Mazz: For now, accept mediocrity from the Red Sox catcher
Generally speaking, let’s admit that having an All Star-caliber catcher is a luxury. Nonetheless, when the Red Sox catcher has been ranked among the top 25 percent in baseball, the gains have been indisputable.
In 2004, 2007 and 2013, the Sox ranked first, eighth and fifth in the majors in OPS from the position. (In the interest of fairness, the Sox were last in 2018, though that team ranked No. 1 in the majors in payroll and was stacked.)
The general point is that catcher is a terrific position to gain an advantage if you have the capability to do so, something that was particularly present during the late ’90s and early 2000s, when it felt like someone among the trio of Jason Varitek (Red Sox), Jorge Posada (Yankees) and Ivan Rodriguez (Rangers, Marlins, Tigers) was always in the World Series.
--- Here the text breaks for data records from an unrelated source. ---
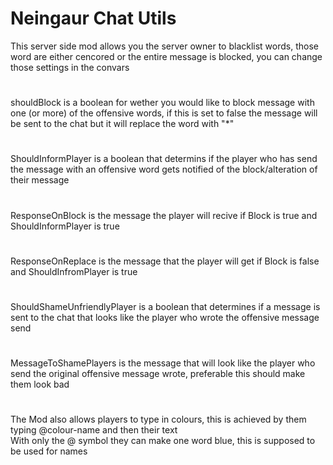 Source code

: # Neingaur Chat Utils

This server side mod allows you the server owner to blacklist words, those word are either cencored or the entire message is blocked, you can change those settings in the convars
#
shouldBlock is a boolean for wether you would like to block message with one (or more) of the offensive words, if this is set to false the message will be sent to the chat but it will replace the word with "*" <br />
#
ShouldInformPlayer is a boolean that determins if the player who has send the message with an offensive word gets notified of the block/alteration of their message <br />
#
ResponseOnBlock is the message the player will recive if Block is true and ShouldInformPlayer is true <br />
#
ResponseOnReplace is the message that the player will get if Block is false and ShouldInfromPlayer is true <br />
#
ShouldShameUnfriendlyPlayer is a boolean that determines if a message is sent to the chat that looks like the player who wrote the offensive message send <br />
#
MessageToShamePlayers is the message that will look like the player who send the original offensive message wrote, preferable this should make them look bad <br />
#
The Mod also allows players to type in colours, this is achieved by them typing @colour-name and then their text <br />
With only the @ symbol they can make one word blue, this is supposed to be used for names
Today, of course, the division-winning Baltimore Orioles lead the way with Adley Rutschman, who ranked fourth in OPS among the 19 major league catchers who had at least 400 plate appearances. But let’s stick to Red Sox catchers and the challenge they face.
In the long-term, of course, the drafting this year of the left-handed-hitting Kyle Teel bodes well, especially because the 21-year-old ripped up Single-A and was quickly promoted to Double-A Portland, where he didn’t skip a beat. But it would be foolish to expect Teel to have an impact at the majors in 2024 – if it happens, it’s a huge bonus – which means the Sox need to find other solutions. We all love a youth movement, but it can’t happen all at once.
Or, perhaps, keep the status quo.
Let’s start with the obvious:
Two ponies don’t equal a horse
In 2023, the Red Sox basically went with Connor Wong and Reese McGuire, both of whom are ideally suited to be backup catchers (at best) on a championship-caliber team. Individually, among the 45 major league catchers with at least 400 plate appearances, Wong and McGuire ranked a respective 31st and 32nd. It should surprise no one, then, that Sox catchers as a whole rated below average in offense.
Defensively, among 49 players to catch 400 innings, Wong and McGuire ranked 17th and 34th. Wong threw out 21 percent of base stealers while McGuire finished at just 17 percent, which generally placed the Sox in the middle of the pack.
So what should the Sox do?
In an ideal world, Wong would be a backup to a capable left-handed-hitting starter – like Teel, for instance – but such a creature isn’t available (as far as we know). The free-agent market is decidedly thin. And while trades are always an option, the Sox need to pick their spots carefully (read: pitching) because they have more than just one or two needs.
So, should you be angry if the Sox stand pat behind the plate? Not necessarily, though an upgrade of McGuire wouldn’t hurt. Stopgap measures are entirely acceptable at a place like catcher, especially given the draft of first-rounder Teel. But if the Sox take this approach at too many positions, they’re going to end precisely where they were in 2012, 2014, 2015, 2020, 2022 and this year: last place.
The conclusion: the Sox may need to bite the bullet here. But if upgrade the areas on the team that are most necessary they should be fine, particularly if Wong at all improves.